### Dataset excerpts
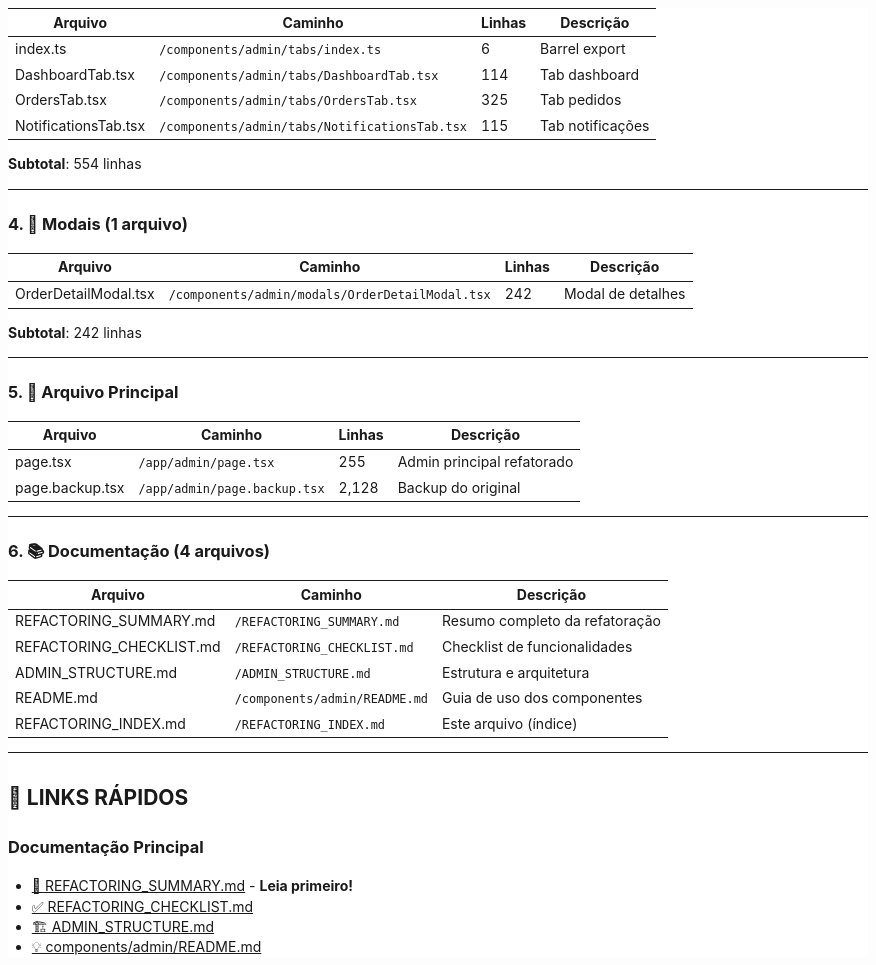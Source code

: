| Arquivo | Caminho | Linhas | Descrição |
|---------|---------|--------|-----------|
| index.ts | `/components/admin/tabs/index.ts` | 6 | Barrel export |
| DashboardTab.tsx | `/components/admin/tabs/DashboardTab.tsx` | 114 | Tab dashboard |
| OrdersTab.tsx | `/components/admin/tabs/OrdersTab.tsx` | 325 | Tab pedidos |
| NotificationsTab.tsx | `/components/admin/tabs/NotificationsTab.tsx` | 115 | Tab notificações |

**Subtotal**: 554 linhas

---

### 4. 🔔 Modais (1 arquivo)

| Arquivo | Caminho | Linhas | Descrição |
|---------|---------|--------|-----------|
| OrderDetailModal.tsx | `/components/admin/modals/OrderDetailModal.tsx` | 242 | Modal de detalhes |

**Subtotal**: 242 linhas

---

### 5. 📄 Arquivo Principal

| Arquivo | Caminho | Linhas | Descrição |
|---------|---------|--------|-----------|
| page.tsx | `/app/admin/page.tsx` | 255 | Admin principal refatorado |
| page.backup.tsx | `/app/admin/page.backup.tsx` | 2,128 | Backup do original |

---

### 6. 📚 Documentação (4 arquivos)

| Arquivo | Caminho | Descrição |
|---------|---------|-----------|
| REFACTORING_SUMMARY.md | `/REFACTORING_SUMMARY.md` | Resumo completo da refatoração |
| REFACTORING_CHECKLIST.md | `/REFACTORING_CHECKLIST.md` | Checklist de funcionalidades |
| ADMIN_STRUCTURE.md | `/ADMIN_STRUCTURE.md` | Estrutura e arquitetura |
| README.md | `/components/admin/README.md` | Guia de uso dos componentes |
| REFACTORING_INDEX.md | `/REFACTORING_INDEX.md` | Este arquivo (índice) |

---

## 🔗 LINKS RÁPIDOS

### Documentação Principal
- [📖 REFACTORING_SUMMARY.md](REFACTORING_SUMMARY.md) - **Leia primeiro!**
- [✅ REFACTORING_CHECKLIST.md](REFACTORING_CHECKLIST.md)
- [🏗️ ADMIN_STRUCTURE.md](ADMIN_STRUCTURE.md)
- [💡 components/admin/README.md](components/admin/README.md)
######
Problem to work on
For this exercise, print all of the entries exactly as they appear, but without pictures.

Solution for this exercise
Source code

:| Arquivo | Caminho | Linhas | Descrição |
|---------|---------|--------|-----------|
| index.ts | `/components/admin/tabs/index.ts` | 6 | Barrel export |
| DashboardTab.tsx | `/components/admin/tabs/DashboardTab.tsx` | 114 | Tab dashboard |
| OrdersTab.tsx | `/components/admin/tabs/OrdersTab.tsx` | 325 | Tab pedidos |
| NotificationsTab.tsx | `/components/admin/tabs/NotificationsTab.tsx` | 115 | Tab notificações |

**Subtotal**: 554 linhas

---

### 4. 🔔 Modais (1 arquivo)

| Arquivo | Caminho | Linhas | Descrição |
|---------|---------|--------|-----------|
| OrderDetailModal.tsx | `/components/admin/modals/OrderDetailModal.tsx` | 242 | Modal de detalhes |

**Subtotal**: 242 linhas

---

### 5. 📄 Arquivo Principal

| Arquivo | Caminho | Linhas | Descrição |
|---------|---------|--------|-----------|
| page.tsx | `/app/admin/page.tsx` | 255 | Admin principal refatorado |
| page.backup.tsx | `/app/admin/page.backup.tsx` | 2,128 | Backup do original |

---

### 6. 📚 Documentação (4 arquivos)

| Arquivo | Caminho | Descrição |
|---------|---------|-----------|
| REFACTORING_SUMMARY.md | `/REFACTORING_SUMMARY.md` | Resumo completo da refatoração |
| REFACTORING_CHECKLIST.md | `/REFACTORING_CHECKLIST.md` | Checklist de funcionalidades |
| ADMIN_STRUCTURE.md | `/ADMIN_STRUCTURE.md` | Estrutura e arquitetura |
| README.md | `/components/admin/README.md` | Guia de uso dos componentes |
| REFACTORING_INDEX.md | `/REFACTORING_INDEX.md` | Este arquivo (índice) |

---

## 🔗 LINKS RÁPIDOS

### Documentação Principal
- [📖 REFACTORING_SUMMARY.md](REFACTORING_SUMMARY.md) - **Leia primeiro!**
- [✅ REFACTORING_CHECKLIST.md](REFACTORING_CHECKLIST.md)
- [🏗️ ADMIN_STRUCTURE.md](ADMIN_STRUCTURE.md)
- [💡 components/admin/README.md](components/admin/README.md)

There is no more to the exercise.